PwC released last week its Q1 2014 Manufacturing Barometer which found that positive sentiments about the prospects of U.S. commerce in the next 12 months reached the highest level since the fourth quarter of 2005.
Optimism around the prospects of the U.S. economy rose among industrial manufacturers to 71 percent, from 68 percent in the previous quarter and 55 percent in the first quarter of 2013. Concurrent with the improved sentiment, uncertainty about the domestic outlook continued to abate among industrial manufacturers, dropping to 27 percent in the first quarter, representing the lowest level since the first quarter of 2012.

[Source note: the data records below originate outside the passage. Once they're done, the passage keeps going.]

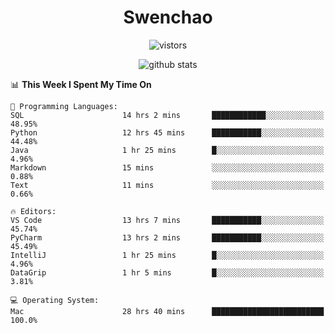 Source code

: <h1 align="center">Swenchao</h3>

<p align="center">
  <img src="https://visitor-badge.glitch.me/badge?page_id=Swenchao" alt="vistors" />
</p>

<p align="center">
  <img src="https://github-readme-stats.vercel.app/api?username=Swenchao&count_private=true&show_icons=true&theme=vue-dark&hide_title=true" alt="github stats" />
</p>

<!--START_SECTION:waka-->
📊 **This Week I Spent My Time On** 

```text
💬 Programming Languages: 
SQL                      14 hrs 2 mins       ████████████░░░░░░░░░░░░░   48.95% 
Python                   12 hrs 45 mins      ███████████░░░░░░░░░░░░░░   44.48% 
Java                     1 hr 25 mins        █░░░░░░░░░░░░░░░░░░░░░░░░   4.96% 
Markdown                 15 mins             ░░░░░░░░░░░░░░░░░░░░░░░░░   0.88% 
Text                     11 mins             ░░░░░░░░░░░░░░░░░░░░░░░░░   0.66%

🔥 Editors: 
VS Code                  13 hrs 7 mins       ███████████░░░░░░░░░░░░░░   45.74% 
PyCharm                  13 hrs 2 mins       ███████████░░░░░░░░░░░░░░   45.49% 
IntelliJ                 1 hr 25 mins        █░░░░░░░░░░░░░░░░░░░░░░░░   4.96% 
DataGrip                 1 hr 5 mins         █░░░░░░░░░░░░░░░░░░░░░░░░   3.81%

💻 Operating System: 
Mac                      28 hrs 40 mins      █████████████████████████   100.0%

```


<!--END_SECTION:waka-->

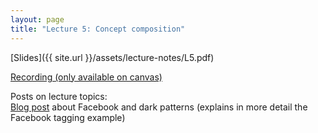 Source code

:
 ```yaml
---
layout: page
title: "Lecture 5: Concept composition"
---
```


[Slides]({{ site.url }}/assets/lecture-notes/L5.pdf)

[Recording (only available on canvas)](https://mit.hosted.panopto.com/Panopto/Pages/Viewer.aspx?id=ba8af979-1cf9-4993-a892-af1300d742a2)

Posts on lecture topics:<br>
[Blog post](https://essenceofsoftware.com/posts/facebook/)
about Facebook and dark patterns (explains in more detail the Facebook tagging example)
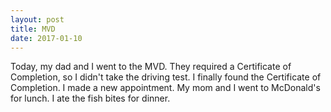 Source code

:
 ```yaml
---
layout: post
title: MVD
date: 2017-01-10
---
```


Today, my dad and I went to the MVD. They required a Certificate of Completion, so I didn't take the driving test. I finally found the Certificate of Completion. I made a new appointment. My mom and I went to McDonald's for lunch. I ate the fish bites for dinner.
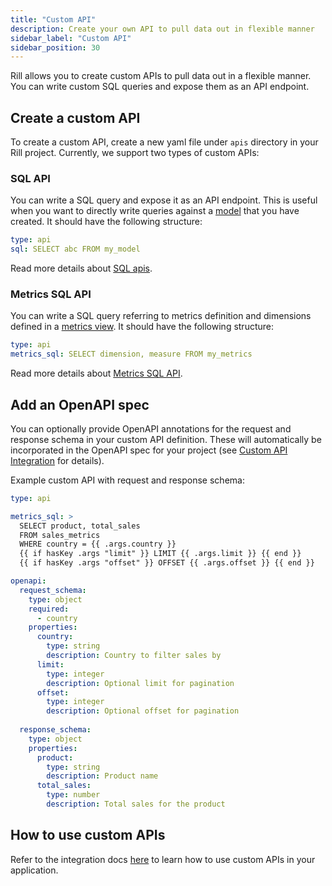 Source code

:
 ```yaml
---
title: "Custom API"
description: Create your own API to pull data out in flexible manner 
sidebar_label: "Custom API"
sidebar_position: 30
---
```


Rill allows you to create custom APIs to pull data out in a flexible manner. You can write custom SQL queries and expose them as an API endpoint.

## Create a custom API

To create a custom API, create a new yaml file under `apis` directory in your Rill project. Currently, we support two types of custom APIs:

### SQL API

You can write a SQL query and expose it as an API endpoint. This is useful when you want to directly write queries against a [model](/build/models/models.md) that you have created. It should have the following structure:
    
```yaml
type: api
sql: SELECT abc FROM my_model
```

Read more details about [SQL apis](./sql-api.md).

### Metrics SQL API

You can write a SQL query referring to metrics definition and dimensions defined in a [metrics view](/build/metrics-view/metrics-view.md). 
It should have the following structure:
    
```yaml
type: api
metrics_sql: SELECT dimension, measure FROM my_metrics
```

Read more details about [Metrics SQL API](./metrics-sql-api.md).

## Add an OpenAPI spec

You can optionally provide OpenAPI annotations for the request and response schema in your custom API definition. These will automatically be incorporated in the OpenAPI spec for your project (see [Custom API Integration](/integrate/custom-api.md) for details).

Example custom API with request and response schema:

```yaml
type: api

metrics_sql: >
  SELECT product, total_sales
  FROM sales_metrics
  WHERE country = {{ .args.country }}
  {{ if hasKey .args "limit" }} LIMIT {{ .args.limit }} {{ end }}
  {{ if hasKey .args "offset" }} OFFSET {{ .args.offset }} {{ end }}

openapi:
  request_schema:
    type: object
    required:
      - country
    properties:
      country:
        type: string
        description: Country to filter sales by
      limit:
        type: integer
        description: Optional limit for pagination
      offset:
        type: integer
        description: Optional offset for pagination
  
  response_schema:
    type: object
    properties:
      product:
        type: string
        description: Product name
      total_sales:
        type: number
        description: Total sales for the product
```

## How to use custom APIs

Refer to the integration docs [here](/integrate/custom-api.md) to learn how to use custom APIs in your application.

“The level of optimism among industrial manufacturers concerning the direction of the domestic economy continued to rise, with company revenue growth expectations remaining at healthy levels,” said Bobby Bono, PwC’s U.S. industrial manufacturing leader. “This improved sentiment bodes well for the year ahead, as management teams continue to indicate consistent near-term spending plans, including hiring more workers, supporting new product development and investing in IT and R&D.”
PwC’s Manufacturing Barometer is a quarterly survey based on interviews with 61 senior executives of large, multinational U.S. industrial manufacturing companies.
Regarding company growth expectations, 82 percent of survey respondents expect positive revenue growth for their own companies in the next 12 months, with 15 percent forecasting double-digit gains and only 5 percent anticipating decreased revenues.
The majority (56 percent) of U.S. industrial manufacturers surveyed plan to add employees to their workforce over the next 12 months, according to the report. This level is down modestly from the 60 percent indicating hiring plans in the fourth quarter of 2013, but up from 45 percent in last year’s first quarter.
Pennsylvania manufacturing employers add 1,300 jobs in March
The employment gains reversed four consecutive months of job losses.
Manufacturing employed 560,700 people in the state in March, an increase of less than 1 percent from the 559,400 workers the industry employed in February, according to seasonally adjusted data released Friday by the Pennsylvania Department of Labor & Industry.
The employment numbers were part of an overall strong jobs picture in Pennsylvania. The state’s unemployment rate reached the lowest level since October 2008. It dropped to 6 percent in March, down from 6.2 percent in February. Meanwhile, the U.S. unemployment rate remained unchanged at 6.7 percent.
Those are pretty strong numbers. Yet more evidence that U.S. manufacturing is alive and well, especially here in Pennsylvania.